Segment Start: Supplied records

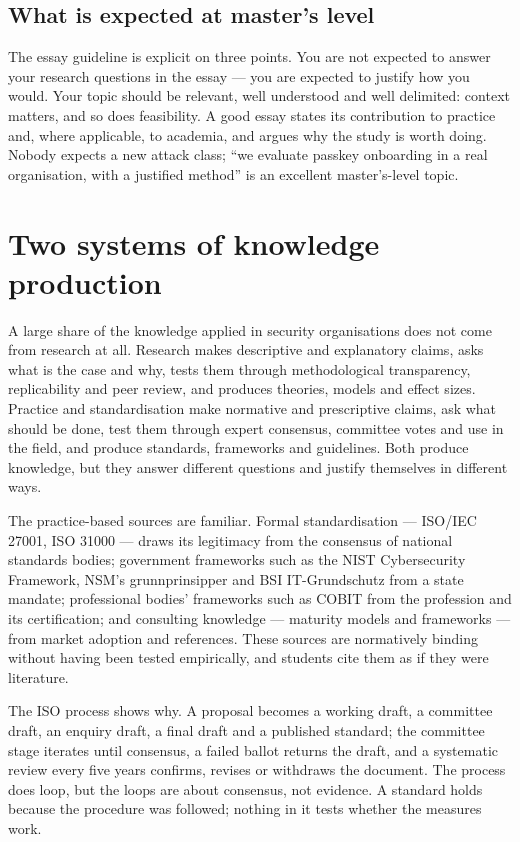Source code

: \documentclass[11pt,a4paper,british,twoside=false,headings=small,chapterprefix=false,numbers=noenddot]{scrbook}
\begin{document}
\subsection{What is expected at master's level}

The essay guideline is explicit on three points. You are not expected to answer your research questions in the essay --- you are expected to justify how you would. Your topic should be relevant, well understood and well delimited: context matters, and so does feasibility. A good essay states its contribution to practice and, where applicable, to academia, and argues why the study is worth doing. Nobody expects a new attack class; ``we evaluate passkey onboarding in a real organisation, with a justified method'' is an excellent master's-level topic.

\section{Two systems of knowledge production}

A large share of the knowledge applied in security organisations does not come from research at all. Research makes descriptive and explanatory claims, asks what is the case and why, tests them through methodological transparency, replicability and peer review, and produces theories, models and effect sizes. Practice and standardisation make normative and prescriptive claims, ask what should be done, test them through expert consensus, committee votes and use in the field, and produce standards, frameworks and guidelines. Both produce knowledge, but they answer different questions and justify themselves in different ways.

The practice-based sources are familiar. Formal standardisation --- ISO/IEC 27001, ISO 31000 --- draws its legitimacy from the consensus of national standards bodies; government frameworks such as the NIST Cybersecurity Framework, NSM's grunnprinsipper and BSI IT-Grundschutz from a state mandate; professional bodies' frameworks such as COBIT from the profession and its certification; and consulting knowledge --- maturity models and frameworks --- from market adoption and references. These sources are normatively binding without having been tested empirically, and students cite them as if they were literature.

The ISO process shows why. A proposal becomes a working draft, a committee draft, an enquiry draft, a final draft and a published standard; the committee stage iterates until consensus, a failed ballot returns the draft, and a systematic review every five years confirms, revises or withdraws the document. The process does loop, but the loops are about consensus, not evidence. A standard holds because the procedure was followed; nothing in it tests whether the measures work.
\end{document}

Segment End: Supplied records

What to work on
The lines needed run from the first line of the records through the line containing "The practice-based sources", both included. Restate them word for word, without pictures.

Reply
Source code

: \documentclass[11pt,a4paper,british,twoside=false,headings=small,chapterprefix=false,numbers=noenddot]{scrbook}
\begin{document}
\subsection{What is expected at master's level}

The essay guideline is explicit on three points. You are not expected to answer your research questions in the essay --- you are expected to justify how you would. Your topic should be relevant, well understood and well delimited: context matters, and so does feasibility. A good essay states its contribution to practice and, where applicable, to academia, and argues why the study is worth doing. Nobody expects a new attack class; ``we evaluate passkey onboarding in a real organisation, with a justified method'' is an excellent master's-level topic.

\section{Two systems of knowledge production}

A large share of the knowledge applied in security organisations does not come from research at all. Research makes descriptive and explanatory claims, asks what is the case and why, tests them through methodological transparency, replicability and peer review, and produces theories, models and effect sizes. Practice and standardisation make normative and prescriptive claims, ask what should be done, test them through expert consensus, committee votes and use in the field, and produce standards, frameworks and guidelines. Both produce knowledge, but they answer different questions and justify themselves in different ways.

The practice-based sources are familiar. Formal standardisation --- ISO/IEC 27001, ISO 31000 --- draws its legitimacy from the consensus of national standards bodies; government frameworks such as the NIST Cybersecurity Framework, NSM's grunnprinsipper and BSI IT-Grundschutz from a state mandate; professional bodies' frameworks such as COBIT from the profession and its certification; and consulting knowledge --- maturity models and frameworks --- from market adoption and references. These sources are normatively binding without having been tested empirically, and students cite them as if they were literature.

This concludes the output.